Severe mental illness in prisonersBMJ 1998; 317 doi: https://doi.org/10.1136/bmj.317.7165.1025 (Published 17 October 1998) Cite this as: BMJ 1998;317:1025
A persistent problem that needs a concerted and long term response
- Tom Fryers, Professor,
- Traolach Brugha, Senior lecturer,
- Adrian Grounds, Lecturer and consultant forensic psychiatrist,
- David Melzer, Clinical senior research associate
- Section of Social and Epidemiological Psychiatry, University of Leicester, Leicester General Hospital, Leicester LE5 4PW
- Institute of Criminology, University of Cambridge, Cambridge CB3 9DT
- Institute of Public Health, University of Cambridge., Cambridge CB2 2SR
It will surprise few that mental health problems are common in people in prison, especially those on remand. 1 2 But in the light of the longstanding policy consensus that people with severe mental illness should be cared for in health and social services, the results of a recent national survey of mental disorders in prisons are still a shocking indication of inappropriate and inadequate psychiatric care on a huge scale.
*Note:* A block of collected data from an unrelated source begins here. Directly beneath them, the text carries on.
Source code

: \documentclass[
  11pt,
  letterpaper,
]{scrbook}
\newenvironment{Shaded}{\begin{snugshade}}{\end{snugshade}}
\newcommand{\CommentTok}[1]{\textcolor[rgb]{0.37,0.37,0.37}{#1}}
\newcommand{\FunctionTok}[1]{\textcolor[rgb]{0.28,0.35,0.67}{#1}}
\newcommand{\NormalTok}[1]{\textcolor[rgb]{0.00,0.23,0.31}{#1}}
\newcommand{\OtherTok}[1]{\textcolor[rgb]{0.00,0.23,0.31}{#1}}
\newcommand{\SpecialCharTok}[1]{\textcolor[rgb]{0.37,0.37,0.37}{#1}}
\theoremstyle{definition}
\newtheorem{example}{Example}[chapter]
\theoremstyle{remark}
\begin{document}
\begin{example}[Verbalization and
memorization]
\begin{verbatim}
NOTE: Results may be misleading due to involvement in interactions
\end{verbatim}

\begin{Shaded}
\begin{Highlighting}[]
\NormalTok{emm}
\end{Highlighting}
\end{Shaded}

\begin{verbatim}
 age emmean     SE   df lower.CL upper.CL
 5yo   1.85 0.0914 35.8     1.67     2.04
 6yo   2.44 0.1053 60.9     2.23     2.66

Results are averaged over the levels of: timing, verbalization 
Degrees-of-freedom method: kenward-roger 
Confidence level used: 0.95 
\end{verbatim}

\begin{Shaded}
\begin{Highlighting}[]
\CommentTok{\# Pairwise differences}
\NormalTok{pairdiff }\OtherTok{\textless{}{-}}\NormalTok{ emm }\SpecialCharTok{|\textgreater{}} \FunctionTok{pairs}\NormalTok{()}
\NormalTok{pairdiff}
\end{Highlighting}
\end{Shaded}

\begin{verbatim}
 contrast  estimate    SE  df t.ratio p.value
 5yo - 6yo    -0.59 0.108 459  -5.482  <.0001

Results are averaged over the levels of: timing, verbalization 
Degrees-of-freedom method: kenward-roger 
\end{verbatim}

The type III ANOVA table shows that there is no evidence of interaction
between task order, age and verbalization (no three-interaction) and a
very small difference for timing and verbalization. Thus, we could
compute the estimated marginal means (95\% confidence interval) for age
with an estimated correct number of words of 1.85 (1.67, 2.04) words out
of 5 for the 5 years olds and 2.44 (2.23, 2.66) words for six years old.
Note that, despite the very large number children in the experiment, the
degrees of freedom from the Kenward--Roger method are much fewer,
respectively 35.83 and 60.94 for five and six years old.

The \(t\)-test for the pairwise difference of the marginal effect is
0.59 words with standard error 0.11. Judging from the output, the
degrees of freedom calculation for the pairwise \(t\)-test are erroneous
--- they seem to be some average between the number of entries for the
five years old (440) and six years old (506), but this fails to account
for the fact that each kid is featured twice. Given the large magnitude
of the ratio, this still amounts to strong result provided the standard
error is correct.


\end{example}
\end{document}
The survey, funded by the Department of Health,3 was based on semistructured clinical interviews and is the latest in the important series of studies of psychiatric epidemiology in Great Britain carried out by the Office for National Statistics.4 Its most dramatic finding is the high rate of functional psychosis: 7% of sentenced men, 10% of men on remand, and 14% of women in both categories were assessed as having a psychotic illness within the past year. Although methodological differences render comparisons with previous studies of prisoners difficult, the key comparative figure is 0.4% for adults in the general population.4People with a dual diagnosis of mental illness and substance abuse pose a special problem, also a current concern in the United States. …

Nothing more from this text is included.